[Stored data entries]

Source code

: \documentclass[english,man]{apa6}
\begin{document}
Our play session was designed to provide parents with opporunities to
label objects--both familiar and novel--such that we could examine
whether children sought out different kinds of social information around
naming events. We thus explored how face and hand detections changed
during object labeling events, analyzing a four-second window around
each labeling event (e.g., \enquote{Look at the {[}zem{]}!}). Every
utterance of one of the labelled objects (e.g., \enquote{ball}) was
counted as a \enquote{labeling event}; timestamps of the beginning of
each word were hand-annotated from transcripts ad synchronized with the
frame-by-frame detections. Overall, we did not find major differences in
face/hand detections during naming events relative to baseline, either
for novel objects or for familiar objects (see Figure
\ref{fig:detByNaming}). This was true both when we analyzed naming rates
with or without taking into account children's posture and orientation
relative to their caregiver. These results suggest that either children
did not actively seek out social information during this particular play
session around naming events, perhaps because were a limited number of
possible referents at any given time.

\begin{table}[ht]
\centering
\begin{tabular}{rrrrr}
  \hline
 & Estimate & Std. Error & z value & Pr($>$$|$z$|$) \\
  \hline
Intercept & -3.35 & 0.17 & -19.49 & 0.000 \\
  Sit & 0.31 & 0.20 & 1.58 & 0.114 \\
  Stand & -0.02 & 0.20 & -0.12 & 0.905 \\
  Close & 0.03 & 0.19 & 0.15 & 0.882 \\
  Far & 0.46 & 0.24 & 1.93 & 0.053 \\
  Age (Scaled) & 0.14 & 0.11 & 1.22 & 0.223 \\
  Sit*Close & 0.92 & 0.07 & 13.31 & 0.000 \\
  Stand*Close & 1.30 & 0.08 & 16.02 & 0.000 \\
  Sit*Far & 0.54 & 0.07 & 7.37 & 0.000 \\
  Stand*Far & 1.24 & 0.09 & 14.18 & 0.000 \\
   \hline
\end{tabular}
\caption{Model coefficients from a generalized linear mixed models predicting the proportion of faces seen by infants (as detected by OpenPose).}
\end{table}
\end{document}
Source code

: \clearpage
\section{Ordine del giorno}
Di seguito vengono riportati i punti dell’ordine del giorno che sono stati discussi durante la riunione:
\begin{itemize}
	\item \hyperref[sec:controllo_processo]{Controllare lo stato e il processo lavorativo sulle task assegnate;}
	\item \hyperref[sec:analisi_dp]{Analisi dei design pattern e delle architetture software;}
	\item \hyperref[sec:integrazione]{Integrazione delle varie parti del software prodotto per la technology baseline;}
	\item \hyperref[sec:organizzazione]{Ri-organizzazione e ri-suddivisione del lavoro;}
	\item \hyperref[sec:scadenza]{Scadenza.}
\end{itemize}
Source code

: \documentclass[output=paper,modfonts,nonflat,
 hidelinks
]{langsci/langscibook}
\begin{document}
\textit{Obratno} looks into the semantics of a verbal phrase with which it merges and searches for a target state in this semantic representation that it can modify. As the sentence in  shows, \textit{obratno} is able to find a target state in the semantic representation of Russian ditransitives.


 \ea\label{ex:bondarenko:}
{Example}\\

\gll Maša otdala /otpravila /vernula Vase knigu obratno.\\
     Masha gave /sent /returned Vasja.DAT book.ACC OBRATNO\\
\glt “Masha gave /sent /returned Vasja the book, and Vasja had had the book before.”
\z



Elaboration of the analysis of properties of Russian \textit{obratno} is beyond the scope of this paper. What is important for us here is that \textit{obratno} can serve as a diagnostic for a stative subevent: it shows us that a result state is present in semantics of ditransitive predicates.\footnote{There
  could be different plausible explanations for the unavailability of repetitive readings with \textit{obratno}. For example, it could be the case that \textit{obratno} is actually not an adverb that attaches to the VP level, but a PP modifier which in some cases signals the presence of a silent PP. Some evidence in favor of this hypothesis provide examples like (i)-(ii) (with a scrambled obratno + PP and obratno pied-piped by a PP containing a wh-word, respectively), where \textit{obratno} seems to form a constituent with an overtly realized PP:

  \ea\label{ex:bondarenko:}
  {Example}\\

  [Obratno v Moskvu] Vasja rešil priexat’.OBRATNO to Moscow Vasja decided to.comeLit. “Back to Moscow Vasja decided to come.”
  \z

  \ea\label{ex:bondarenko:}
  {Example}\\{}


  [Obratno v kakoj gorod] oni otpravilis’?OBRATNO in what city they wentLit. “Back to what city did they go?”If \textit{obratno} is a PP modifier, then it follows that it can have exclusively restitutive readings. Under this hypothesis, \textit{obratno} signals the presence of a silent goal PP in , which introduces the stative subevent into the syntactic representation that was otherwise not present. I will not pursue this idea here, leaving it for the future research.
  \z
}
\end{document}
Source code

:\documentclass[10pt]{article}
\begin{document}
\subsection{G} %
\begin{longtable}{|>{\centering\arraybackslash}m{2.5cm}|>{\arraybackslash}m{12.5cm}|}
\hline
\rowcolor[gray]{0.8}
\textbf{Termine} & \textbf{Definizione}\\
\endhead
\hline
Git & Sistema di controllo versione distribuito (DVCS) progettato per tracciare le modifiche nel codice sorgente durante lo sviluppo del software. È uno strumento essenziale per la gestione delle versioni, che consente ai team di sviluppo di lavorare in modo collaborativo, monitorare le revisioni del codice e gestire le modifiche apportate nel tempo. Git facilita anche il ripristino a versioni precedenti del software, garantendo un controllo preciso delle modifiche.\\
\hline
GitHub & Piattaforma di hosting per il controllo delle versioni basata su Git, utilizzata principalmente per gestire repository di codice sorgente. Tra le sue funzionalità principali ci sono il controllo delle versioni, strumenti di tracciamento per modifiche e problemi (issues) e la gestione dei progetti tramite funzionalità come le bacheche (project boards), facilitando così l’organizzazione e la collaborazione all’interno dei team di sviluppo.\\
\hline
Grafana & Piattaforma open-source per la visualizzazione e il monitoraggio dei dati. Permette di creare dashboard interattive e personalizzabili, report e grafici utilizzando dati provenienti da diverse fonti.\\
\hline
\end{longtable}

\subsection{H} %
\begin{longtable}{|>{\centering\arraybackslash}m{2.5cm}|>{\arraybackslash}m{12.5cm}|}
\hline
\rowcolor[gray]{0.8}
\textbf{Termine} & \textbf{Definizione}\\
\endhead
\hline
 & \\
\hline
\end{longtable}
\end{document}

**About this task:** Give back all the data exactly as written.

**Answer section:**
Source code

: \documentclass[english,man]{apa6}
\begin{document}
Our play session was designed to provide parents with opporunities to
label objects--both familiar and novel--such that we could examine
whether children sought out different kinds of social information around
naming events. We thus explored how face and hand detections changed
during object labeling events, analyzing a four-second window around
each labeling event (e.g., \enquote{Look at the {[}zem{]}!}). Every
utterance of one of the labelled objects (e.g., \enquote{ball}) was
counted as a \enquote{labeling event}; timestamps of the beginning of
each word were hand-annotated from transcripts ad synchronized with the
frame-by-frame detections. Overall, we did not find major differences in
face/hand detections during naming events relative to baseline, either
for novel objects or for familiar objects (see Figure
\ref{fig:detByNaming}). This was true both when we analyzed naming rates
with or without taking into account children's posture and orientation
relative to their caregiver. These results suggest that either children
did not actively seek out social information during this particular play
session around naming events, perhaps because were a limited number of
possible referents at any given time.

\begin{table}[ht]
\centering
\begin{tabular}{rrrrr}
  \hline
 & Estimate & Std. Error & z value & Pr($>$$|$z$|$) \\
  \hline
Intercept & -3.35 & 0.17 & -19.49 & 0.000 \\
  Sit & 0.31 & 0.20 & 1.58 & 0.114 \\
  Stand & -0.02 & 0.20 & -0.12 & 0.905 \\
  Close & 0.03 & 0.19 & 0.15 & 0.882 \\
  Far & 0.46 & 0.24 & 1.93 & 0.053 \\
  Age (Scaled) & 0.14 & 0.11 & 1.22 & 0.223 \\
  Sit*Close & 0.92 & 0.07 & 13.31 & 0.000 \\
  Stand*Close & 1.30 & 0.08 & 16.02 & 0.000 \\
  Sit*Far & 0.54 & 0.07 & 7.37 & 0.000 \\
  Stand*Far & 1.24 & 0.09 & 14.18 & 0.000 \\
   \hline
\end{tabular}
\caption{Model coefficients from a generalized linear mixed models predicting the proportion of faces seen by infants (as detected by OpenPose).}
\end{table}
\end{document}
Source code

: \clearpage
\section{Ordine del giorno}
Di seguito vengono riportati i punti dell’ordine del giorno che sono stati discussi durante la riunione:
\begin{itemize}
	\item \hyperref[sec:controllo_processo]{Controllare lo stato e il processo lavorativo sulle task assegnate;}
	\item \hyperref[sec:analisi_dp]{Analisi dei design pattern e delle architetture software;}
	\item \hyperref[sec:integrazione]{Integrazione delle varie parti del software prodotto per la technology baseline;}
	\item \hyperref[sec:organizzazione]{Ri-organizzazione e ri-suddivisione del lavoro;}
	\item \hyperref[sec:scadenza]{Scadenza.}
\end{itemize}
Source code

: \documentclass[output=paper,modfonts,nonflat,
 hidelinks
]{langsci/langscibook}
\begin{document}
\textit{Obratno} looks into the semantics of a verbal phrase with which it merges and searches for a target state in this semantic representation that it can modify. As the sentence in  shows, \textit{obratno} is able to find a target state in the semantic representation of Russian ditransitives.


 \ea\label{ex:bondarenko:}
{Example}\\

\gll Maša otdala /otpravila /vernula Vase knigu obratno.\\
     Masha gave /sent /returned Vasja.DAT book.ACC OBRATNO\\
\glt “Masha gave /sent /returned Vasja the book, and Vasja had had the book before.”
\z



Elaboration of the analysis of properties of Russian \textit{obratno} is beyond the scope of this paper. What is important for us here is that \textit{obratno} can serve as a diagnostic for a stative subevent: it shows us that a result state is present in semantics of ditransitive predicates.\footnote{There
  could be different plausible explanations for the unavailability of repetitive readings with \textit{obratno}. For example, it could be the case that \textit{obratno} is actually not an adverb that attaches to the VP level, but a PP modifier which in some cases signals the presence of a silent PP. Some evidence in favor of this hypothesis provide examples like (i)-(ii) (with a scrambled obratno + PP and obratno pied-piped by a PP containing a wh-word, respectively), where \textit{obratno} seems to form a constituent with an overtly realized PP:

  \ea\label{ex:bondarenko:}
  {Example}\\

  [Obratno v Moskvu] Vasja rešil priexat’.OBRATNO to Moscow Vasja decided to.comeLit. “Back to Moscow Vasja decided to come.”
  \z

  \ea\label{ex:bondarenko:}
  {Example}\\{}


  [Obratno v kakoj gorod] oni otpravilis’?OBRATNO in what city they wentLit. “Back to what city did they go?”If \textit{obratno} is a PP modifier, then it follows that it can have exclusively restitutive readings. Under this hypothesis, \textit{obratno} signals the presence of a silent goal PP in , which introduces the stative subevent into the syntactic representation that was otherwise not present. I will not pursue this idea here, leaving it for the future research.
  \z
}
\end{document}
Source code

:\documentclass[10pt]{article}
\begin{document}
\subsection{G} %
\begin{longtable}{|>{\centering\arraybackslash}m{2.5cm}|>{\arraybackslash}m{12.5cm}|}
\hline
\rowcolor[gray]{0.8}
\textbf{Termine} & \textbf{Definizione}\\
\endhead
\hline
Git & Sistema di controllo versione distribuito (DVCS) progettato per tracciare le modifiche nel codice sorgente durante lo sviluppo del software. È uno strumento essenziale per la gestione delle versioni, che consente ai team di sviluppo di lavorare in modo collaborativo, monitorare le revisioni del codice e gestire le modifiche apportate nel tempo. Git facilita anche il ripristino a versioni precedenti del software, garantendo un controllo preciso delle modifiche.\\
\hline
GitHub & Piattaforma di hosting per il controllo delle versioni basata su Git, utilizzata principalmente per gestire repository di codice sorgente. Tra le sue funzionalità principali ci sono il controllo delle versioni, strumenti di tracciamento per modifiche e problemi (issues) e la gestione dei progetti tramite funzionalità come le bacheche (project boards), facilitando così l’organizzazione e la collaborazione all’interno dei team di sviluppo.\\
\hline
Grafana & Piattaforma open-source per la visualizzazione e il monitoraggio dei dati. Permette di creare dashboard interattive e personalizzabili, report e grafici utilizzando dati provenienti da diverse fonti.\\
\hline
\end{longtable}

\subsection{H} %
\begin{longtable}{|>{\centering\arraybackslash}m{2.5cm}|>{\arraybackslash}m{12.5cm}|}
\hline
\rowcolor[gray]{0.8}
\textbf{Termine} & \textbf{Definizione}\\
\endhead
\hline
 & \\
\hline
\end{longtable}
\end{document}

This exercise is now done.